“Insya Allah pada tahun 2027 CCTV akan dipasang di titik-titik strategis. Dengan sistem ini, Gubernur dapat memantau perkembangan di setiap UPTD penyeberangan secara langsung dan memberikan instruksi apabila ada kondisi yang membutuhkan penanganan cepat,” katanya.
Selain untuk mendukung pelayanan, CCTV juga akan difungsikan sebagai instrumen pemantauan situasi keamanan dan ketertiban di ruang publik, termasuk ketika terjadi aksi unjuk rasa atau aktivitas yang berpotensi mengganggu pelayanan masyarakat.

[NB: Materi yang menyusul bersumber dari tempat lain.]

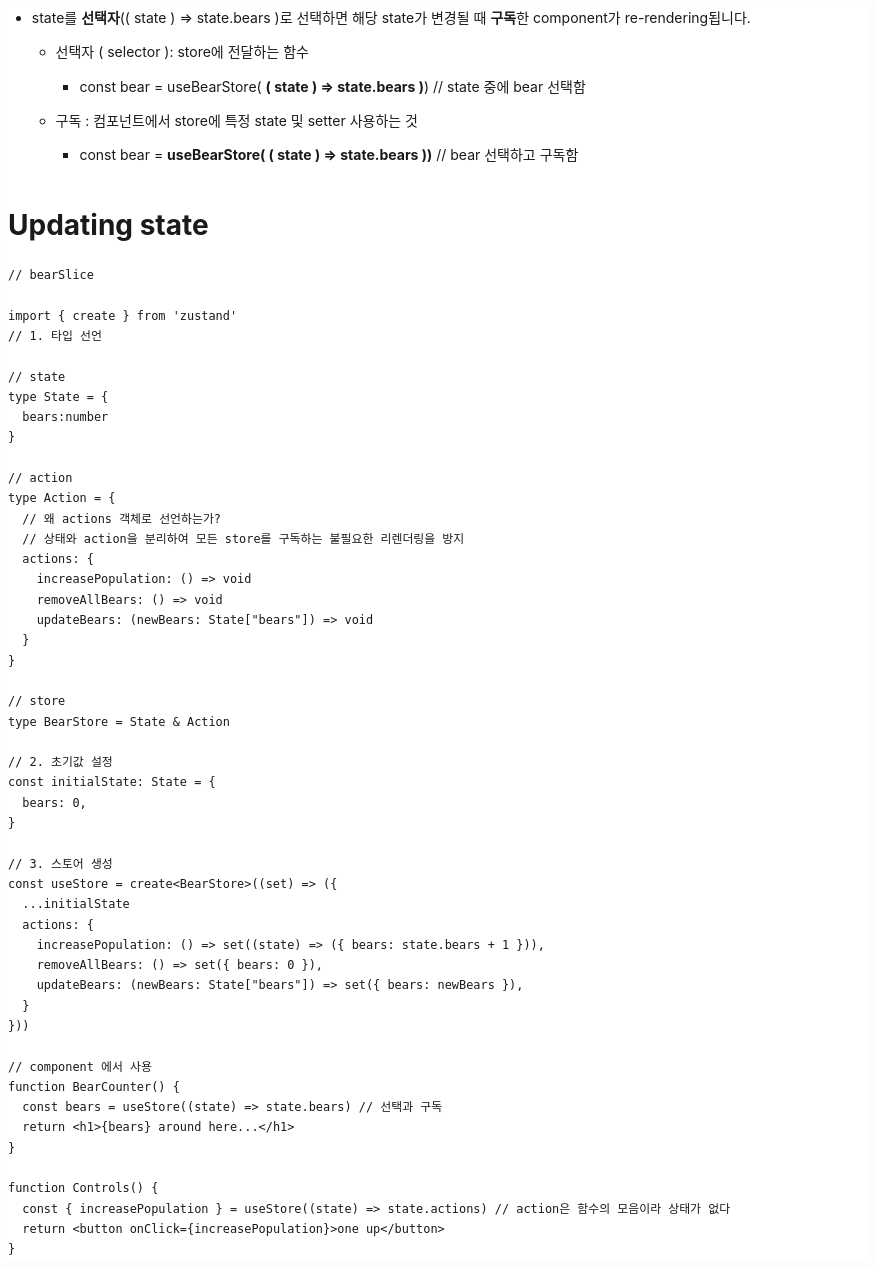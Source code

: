 - state를 **선택자**(( state ) ⇒ state.bears )로 선택하면 해당 state가 변경될 때 **구독**한 component가 re-rendering됩니다.

    - 선택자 ( selector ): store에 전달하는 함수
        - const bear = useBearStore( **( state ) ⇒ state.bears )**) // state 중에 bear 선택함
    
    - 구독 : 컴포넌트에서 store에 특정 state 및 setter 사용하는 것
        - const bear =  **useBearStore( ( state ) ⇒ state.bears ))** // bear 선택하고 구독함

# **Updating state**

```tsx
// bearSlice

import { create } from 'zustand'
// 1. 타입 선언

// state 
type State = {
  bears:number
}

// action
type Action = {
  // 왜 actions 객체로 선언하는가?
  // 상태와 action을 분리하여 모든 store를 구독하는 불필요한 리렌더링을 방지
  actions: {
    increasePopulation: () => void
    removeAllBears: () => void
    updateBears: (newBears: State["bears"]) => void
  }
}

// store
type BearStore = State & Action

// 2. 초기값 설정
const initialState: State = {
  bears: 0,
}

// 3. 스토어 생성
const useStore = create<BearStore>((set) => ({
  ...initialState
  actions: {
    increasePopulation: () => set((state) => ({ bears: state.bears + 1 })),
    removeAllBears: () => set({ bears: 0 }),
    updateBears: (newBears: State["bears"]) => set({ bears: newBears }),	
  }
}))

// component 에서 사용
function BearCounter() {
  const bears = useStore((state) => state.bears) // 선택과 구독
  return <h1>{bears} around here...</h1>
}

function Controls() {
  const { increasePopulation } = useStore((state) => state.actions) // action은 함수의 모음이라 상태가 없다
  return <button onClick={increasePopulation}>one up</button>
}
```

Hamim menilai, pemanfaatan teknologi akan menciptakan sistem pengawasan yang lebih terbuka, cepat, dan akuntabel sehingga setiap perkembangan di lapangan dapat dipantau secara langsung oleh pemerintah maupun masyarakat.
Wujudkan Pelayanan Penyeberangan yang Aman dan Transparan
Hamim Imbu berharap kebijakan penempatan personel Satpol PP dan pembangunan sistem pengawasan berbasis CCTV menjadi langkah maju dalam meningkatkan kualitas pelayanan publik di Sulawesi Tenggara.
Ia juga mengajak seluruh pemangku kepentingan, mulai dari pengelola UPTD, aparat keamanan, hingga masyarakat, untuk bersama-sama menjaga ketertiban dan keamanan di kawasan penyeberangan.
“Kita ingin membangun tata kelola pelayanan penyeberangan yang lebih modern, transparan, dan akuntabel. Semua stakeholder harus memiliki tanggung jawab bersama dalam menciptakan pelayanan yang tertib sekaligus menjadi ruang edukasi bagi masyarakat tentang pentingnya menjaga ketertiban dan mematuhi aturan,” tutup Hamim Imbu.